[What you are asked to do] Every line below containing the word "select" should be found and copied.

[Saved entries]
═══

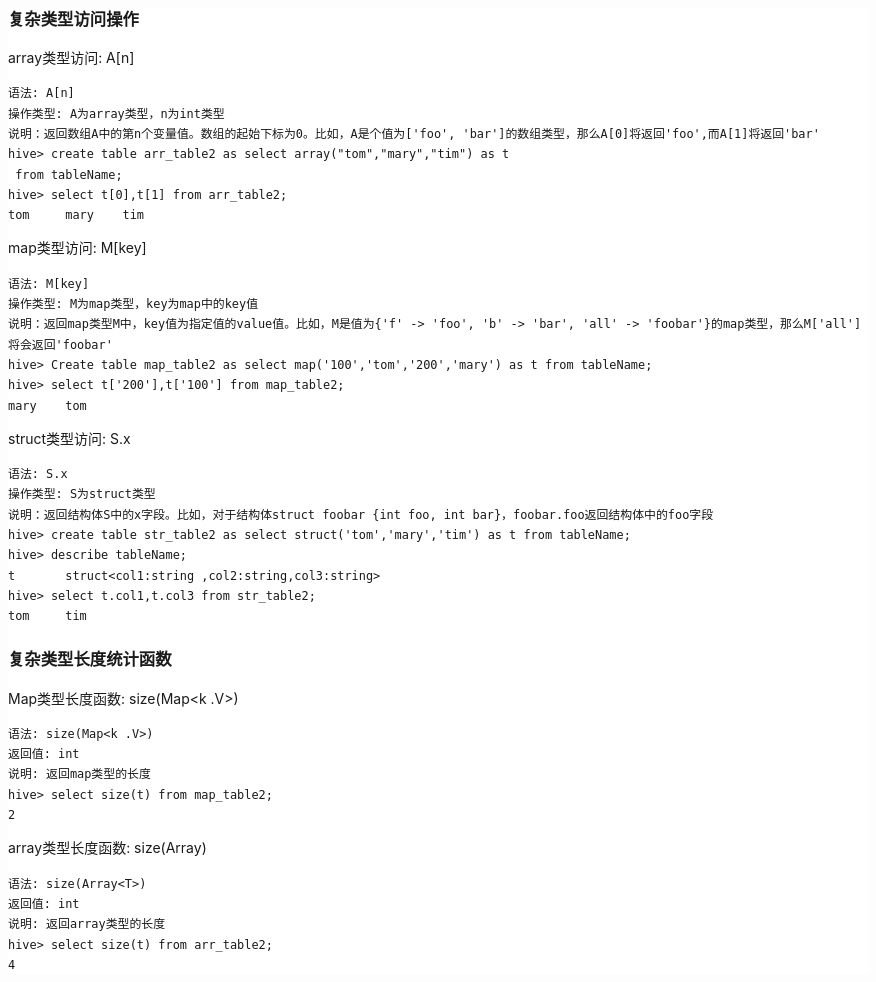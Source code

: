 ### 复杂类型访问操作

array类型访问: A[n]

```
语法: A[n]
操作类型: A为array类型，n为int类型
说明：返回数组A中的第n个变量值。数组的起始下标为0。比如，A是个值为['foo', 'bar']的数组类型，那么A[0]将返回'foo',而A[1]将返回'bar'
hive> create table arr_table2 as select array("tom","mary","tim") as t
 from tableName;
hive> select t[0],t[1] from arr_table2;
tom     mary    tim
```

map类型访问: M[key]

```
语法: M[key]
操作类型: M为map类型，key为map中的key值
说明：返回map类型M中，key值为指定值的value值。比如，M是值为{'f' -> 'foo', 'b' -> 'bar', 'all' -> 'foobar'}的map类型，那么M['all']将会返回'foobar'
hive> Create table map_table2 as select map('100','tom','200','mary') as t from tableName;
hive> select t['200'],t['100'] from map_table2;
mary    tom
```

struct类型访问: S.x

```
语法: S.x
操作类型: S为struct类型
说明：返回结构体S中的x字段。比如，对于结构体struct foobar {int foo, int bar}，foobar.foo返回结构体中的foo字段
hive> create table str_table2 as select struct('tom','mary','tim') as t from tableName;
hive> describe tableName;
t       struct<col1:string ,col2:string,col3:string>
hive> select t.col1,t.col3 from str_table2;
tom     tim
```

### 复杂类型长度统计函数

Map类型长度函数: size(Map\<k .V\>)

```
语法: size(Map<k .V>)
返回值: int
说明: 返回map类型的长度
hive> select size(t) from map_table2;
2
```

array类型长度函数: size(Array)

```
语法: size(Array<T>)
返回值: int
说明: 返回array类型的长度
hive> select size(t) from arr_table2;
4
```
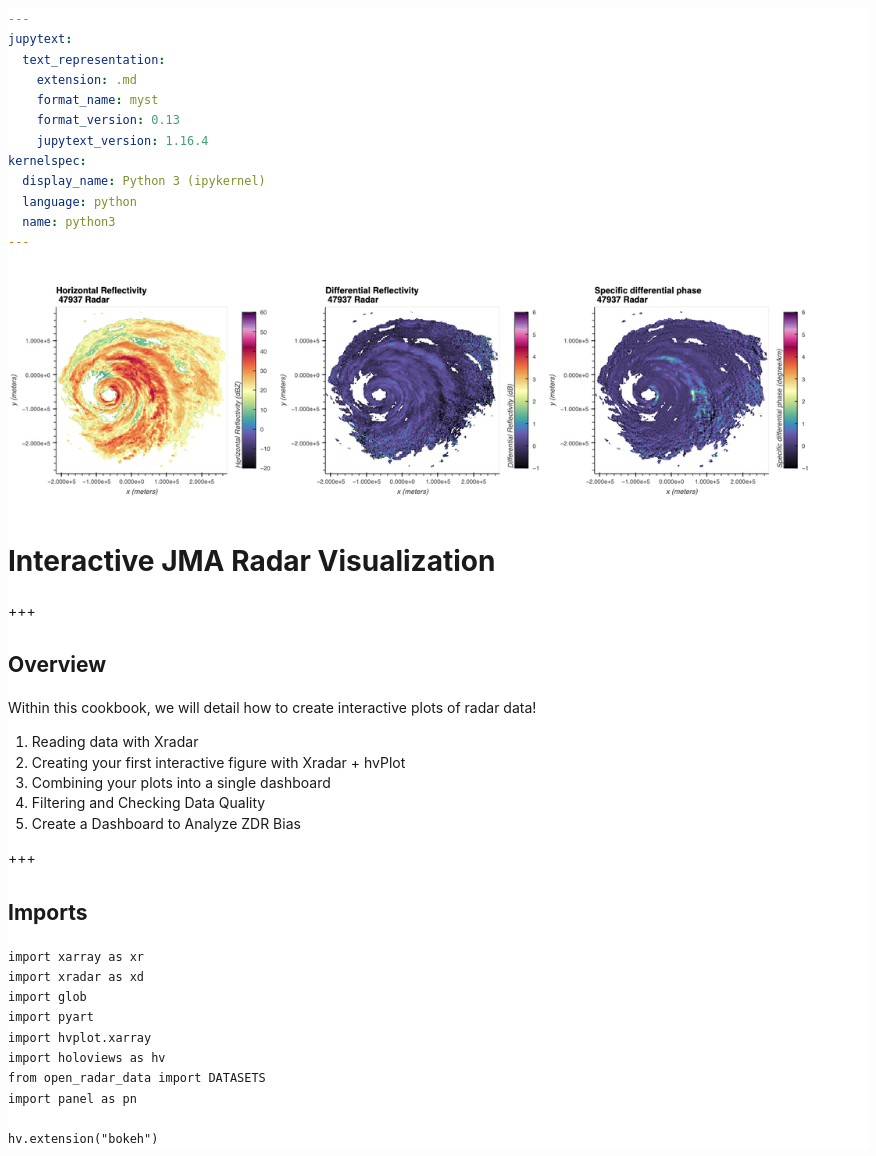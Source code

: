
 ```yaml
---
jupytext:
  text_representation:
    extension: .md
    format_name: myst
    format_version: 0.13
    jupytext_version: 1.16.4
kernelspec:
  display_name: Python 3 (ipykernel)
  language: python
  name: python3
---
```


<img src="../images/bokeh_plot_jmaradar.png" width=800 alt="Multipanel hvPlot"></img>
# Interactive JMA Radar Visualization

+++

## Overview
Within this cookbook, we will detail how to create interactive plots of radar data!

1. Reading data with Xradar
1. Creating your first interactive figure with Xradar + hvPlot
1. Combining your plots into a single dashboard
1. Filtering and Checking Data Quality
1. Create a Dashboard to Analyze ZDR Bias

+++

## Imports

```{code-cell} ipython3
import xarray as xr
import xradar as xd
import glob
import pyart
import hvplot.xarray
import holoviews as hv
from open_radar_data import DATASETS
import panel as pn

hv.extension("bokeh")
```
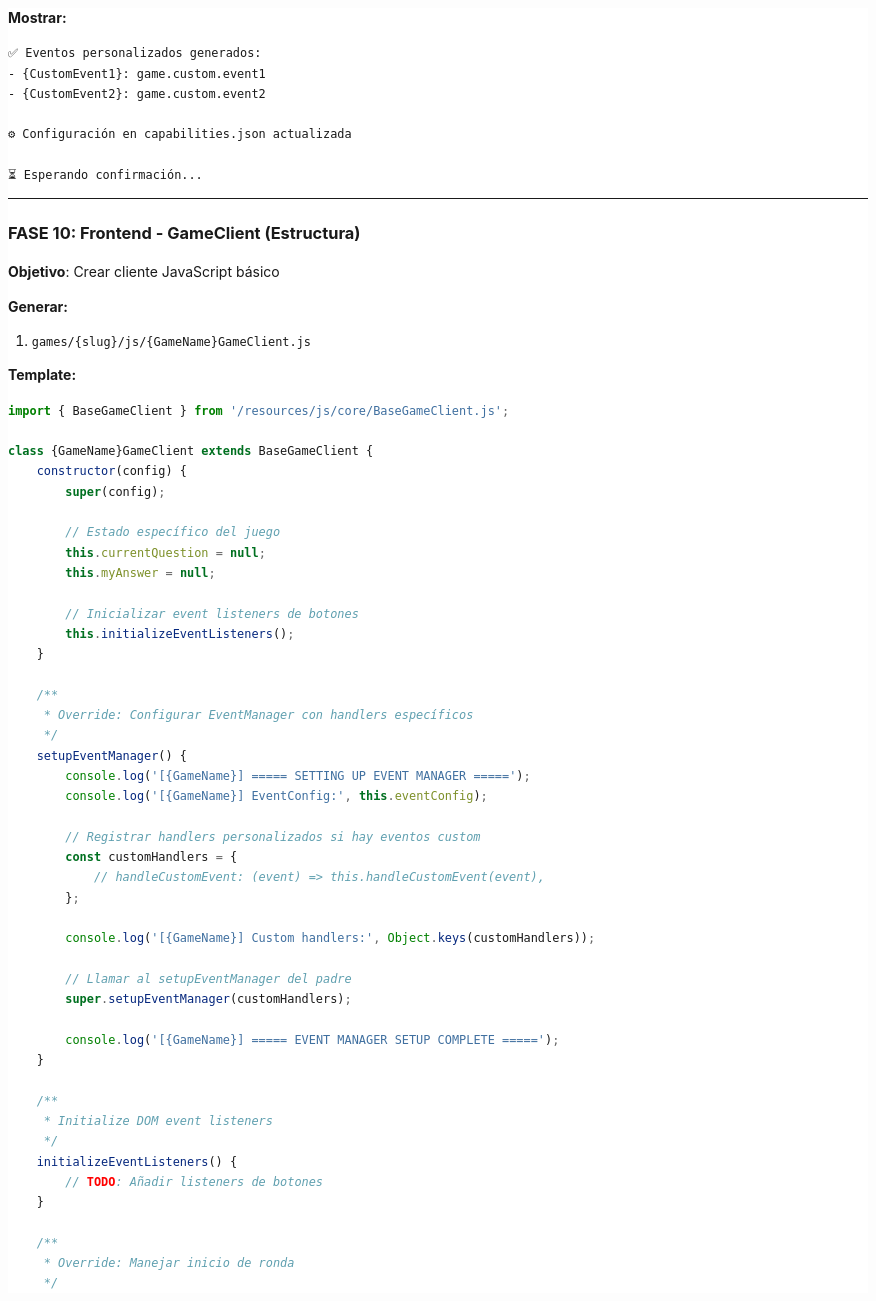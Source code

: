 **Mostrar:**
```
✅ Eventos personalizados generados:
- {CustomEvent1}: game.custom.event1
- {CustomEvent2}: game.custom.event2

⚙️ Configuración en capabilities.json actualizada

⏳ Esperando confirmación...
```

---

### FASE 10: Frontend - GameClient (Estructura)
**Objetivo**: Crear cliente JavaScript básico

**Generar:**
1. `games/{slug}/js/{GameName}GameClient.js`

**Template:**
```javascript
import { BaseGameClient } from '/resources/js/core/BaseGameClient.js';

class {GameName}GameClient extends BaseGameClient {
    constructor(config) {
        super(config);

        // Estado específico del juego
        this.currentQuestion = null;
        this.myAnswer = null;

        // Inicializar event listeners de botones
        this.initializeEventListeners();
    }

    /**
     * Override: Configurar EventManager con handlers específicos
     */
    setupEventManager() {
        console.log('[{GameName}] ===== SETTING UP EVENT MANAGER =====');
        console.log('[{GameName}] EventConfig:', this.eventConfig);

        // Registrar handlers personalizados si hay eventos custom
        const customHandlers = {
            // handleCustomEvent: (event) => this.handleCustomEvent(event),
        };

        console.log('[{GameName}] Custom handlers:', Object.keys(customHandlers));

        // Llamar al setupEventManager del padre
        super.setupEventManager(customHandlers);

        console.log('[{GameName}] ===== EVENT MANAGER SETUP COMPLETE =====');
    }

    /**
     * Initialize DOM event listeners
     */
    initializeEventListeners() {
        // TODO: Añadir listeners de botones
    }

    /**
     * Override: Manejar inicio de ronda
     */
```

═══

[Your response]
hive> create table arr_table2 as select array("tom","mary","tim") as t
hive> select t[0],t[1] from arr_table2;
hive> Create table map_table2 as select map('100','tom','200','mary') as t from tableName;
hive> select t['200'],t['100'] from map_table2;
hive> create table str_table2 as select struct('tom','mary','tim') as t from tableName;
hive> select t.col1,t.col3 from str_table2;
hive> select size(t) from map_table2;
hive> select size(t) from arr_table2;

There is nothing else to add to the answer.